* [WHAT IS NEEDED]
Locate, in the data below, the line that contains "A TLD nameserver maintains" and the line that contains "The IANA breaks"; reproduce exactly those two lines and every line between them, nothing more.

* [INPUT FOR THIS TASK]
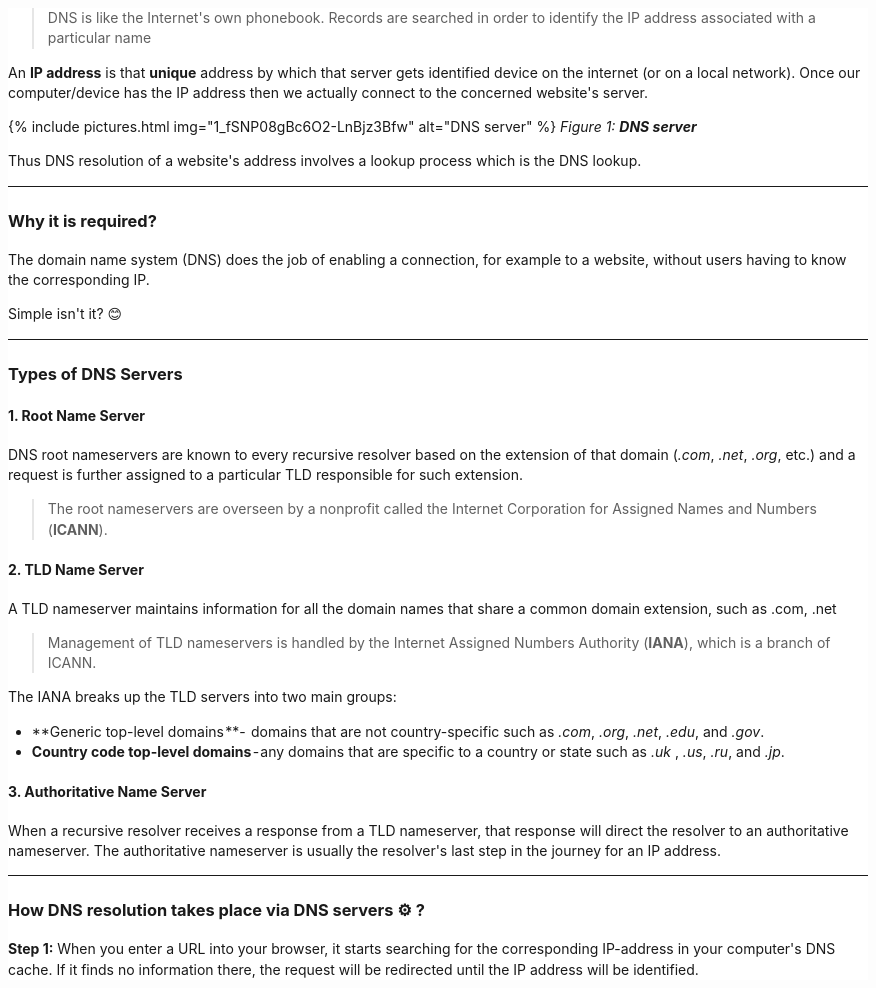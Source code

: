 > DNS is like the Internet's own phonebook. Records are searched in order to identify the IP address associated with a particular name

An **IP address** is that **unique** address by which that server gets identified device on the internet (or on a local network). Once our computer/device has the IP address then we actually connect to the concerned website's server.

{% include pictures.html img="1_fSNP08gBc6O2-LnBjz3Bfw" alt="DNS server" %}
*Figure 1: **DNS server***

Thus DNS resolution of a website's address involves a lookup process which is the DNS lookup.

***

### Why it is required?

The domain name system (DNS) does the job of enabling a connection, for example to a website, without users having to know the corresponding IP.

Simple isn't it? 😊

***

### Types of DNS Servers

#### 1. Root Name Server
DNS root nameservers are known to every recursive resolver based on the extension of that domain (*.com*, *.net*, *.org*, etc.) and a request is further assigned to a particular TLD responsible for such extension.
> The root nameservers are overseen by a nonprofit called the Internet Corporation for Assigned Names and Numbers (**ICANN**).

#### 2. TLD Name Server
A TLD nameserver maintains information for all the domain names that share a common domain extension, such as .com, .net
> Management of TLD nameservers is handled by the Internet Assigned Numbers Authority (**IANA**), which is a branch of ICANN. 

The IANA breaks up the TLD servers into two main groups:
- **Generic top-level domains **-  domains that are not country-specific such as *.com*, *.org*, *.net*, *.edu*, and *.gov*.
- **Country code top-level domains** - any domains that are specific to a country or state such as *.uk* , *.us*, *.ru*, and *.jp*.

#### 3. Authoritative Name Server
When a recursive resolver receives a response from a TLD nameserver, that response will direct the resolver to an authoritative nameserver. The authoritative nameserver is usually the resolver's last step in the journey for an IP address.

***

### How DNS resolution takes place via DNS servers ⚙️ ?

**Step 1:** When you enter a URL into your browser, it starts searching for the corresponding IP-address in your computer's DNS cache. If it finds no information there, the request will be redirected until the IP address will be identified. 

* [RESPONSE AREA]
A TLD nameserver maintains information for all the domain names that share a common domain extension, such as .com, .net
> Management of TLD nameservers is handled by the Internet Assigned Numbers Authority (**IANA**), which is a branch of ICANN. 

The IANA breaks up the TLD servers into two main groups:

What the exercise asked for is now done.